One of the little joys of being a sysadmin is being able to solve a problem by composing a highly specific tool out of a set of much more general tools or libraries. The evolution of this maildir linting program demonstrates how effective this model is and illustrates a bit of the iterative problem solving that’s a sysadmin’s bread and butter. We get a basic level of functionality in this post and a coming Part 2 will extend it to adapt to a new set of requirements. While migrating from our current mail system to a newer, shinier one we discovered that there were a number of messages that imapsync couldn’t process due to missing Message-ID headers. Fortunately we store mail on the backend in Maildir format so we can easily iterate over them without worrying about locking and we can use Python’s

built-in email library (and os.walk) to handle all the messy parsing and header-splitting:

for dirname, dirnames, filenames in os.walk(maildir):
  for thisfile in filenames:
      fullpath = os.path.join(dirname, thisfile)
      f=open(fullpath, 'r') #we might be using an older python
      data = f.read()
      message = message_from_string(data)
      if 'MESSAGE-ID' not in (header.upper() for header in m.keys()):
        msgid = utils.make_msgid("RETCON.%f.%i" % (time.time(), total_count))
        m.add_header("Message-Id", msgid)
        total_count = total_count+1

Of course this is probably fine but we’d really like to be able to see what it’s doing just in case it doesn’t do what we expect. Another little corner of the standard library is difflib:

before = data.split('n')
after = message.as_string().split('n')
for l in difflib.unified_diff(before, after, tofile=fullpath):
  print l

And for further paranoia we’d really like to save a backup of the messages we modified.

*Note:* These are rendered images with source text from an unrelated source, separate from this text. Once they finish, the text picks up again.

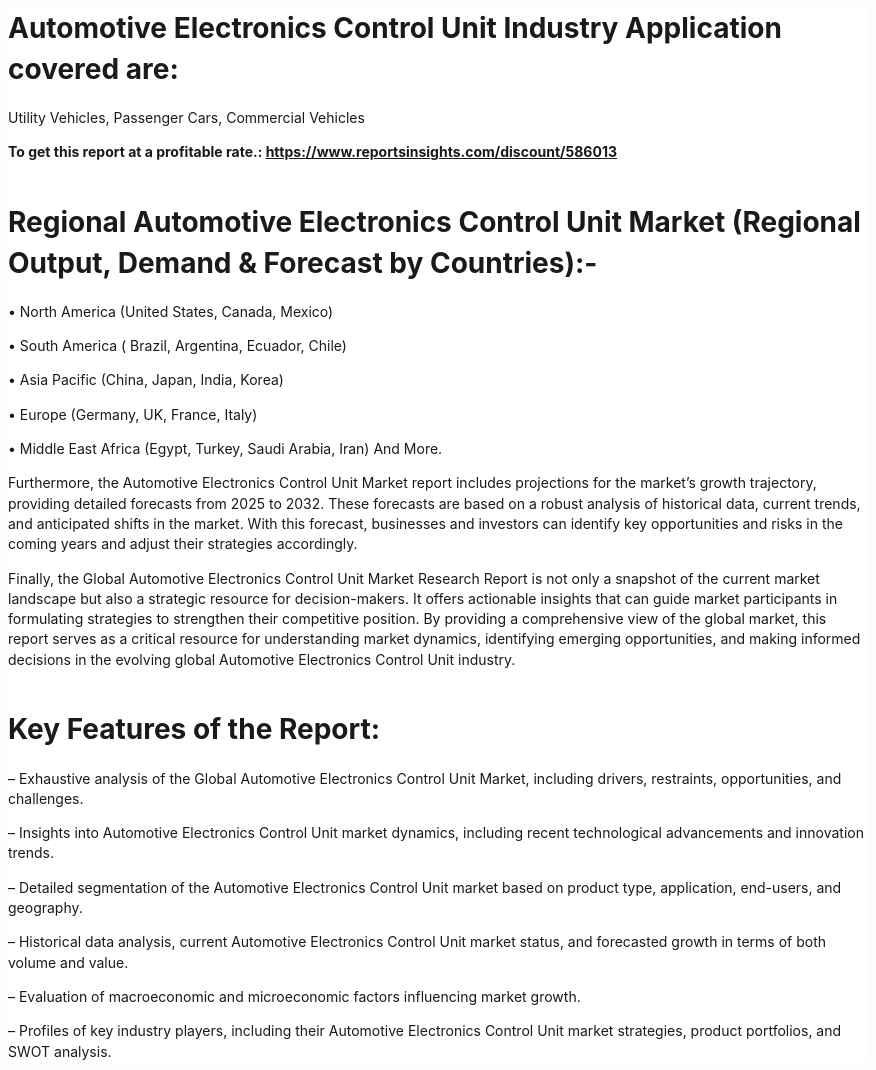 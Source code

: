 # <strong>Automotive Electronics Control Unit Industry Application covered are:</strong>

Utility Vehicles, Passenger Cars, Commercial Vehicles

<strong>To get this report at a profitable rate.: <a href=https://www.reportsinsights.com/discount/586013>https://www.reportsinsights.com/discount/586013</a></strong>

# <strong>Regional Automotive Electronics Control Unit Market (Regional Output, Demand &amp; Forecast by Countries):-</strong>

• North America (United States, Canada, Mexico)

• South America ( Brazil, Argentina, Ecuador, Chile)

• Asia Pacific (China, Japan, India, Korea)

• Europe (Germany, UK, France, Italy)

• Middle East Africa (Egypt, Turkey, Saudi Arabia, Iran) And More.

Furthermore, the Automotive Electronics Control Unit Market report includes projections for the market’s growth trajectory, providing detailed forecasts from 2025 to 2032. These forecasts are based on a robust analysis of historical data, current trends, and anticipated shifts in the market. With this forecast, businesses and investors can identify key opportunities and risks in the coming years and adjust their strategies accordingly.

Finally, the Global Automotive Electronics Control Unit Market Research Report is not only a snapshot of the current market landscape but also a strategic resource for decision-makers. It offers actionable insights that can guide market participants in formulating strategies to strengthen their competitive position. By providing a comprehensive view of the global market, this report serves as a critical resource for understanding market dynamics, identifying emerging opportunities, and making informed decisions in the evolving global Automotive Electronics Control Unit industry.

# <strong>Key Features of the Report:</strong>

– Exhaustive analysis of the Global Automotive Electronics Control Unit Market, including drivers, restraints, opportunities, and challenges.

– Insights into Automotive Electronics Control Unit market dynamics, including recent technological advancements and innovation trends.

– Detailed segmentation of the Automotive Electronics Control Unit market based on product type, application, end-users, and geography.

– Historical data analysis, current Automotive Electronics Control Unit market status, and forecasted growth in terms of both volume and value.

– Evaluation of macroeconomic and microeconomic factors influencing market growth.

– Profiles of key industry players, including their Automotive Electronics Control Unit market strategies, product portfolios, and SWOT analysis.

Look no further than tarfile for a nifty way to create a tbz2 without creating any intermediates to clog things up:

backuptar = tarfile.open(full_backup_path, "w|bz2")
...
backuptar.add(fullpath)

At this point we add some error checking and command line parsing and have not only a solution to the immediate problem but a nice platform to extend should we find other things that need adjusting during the migration.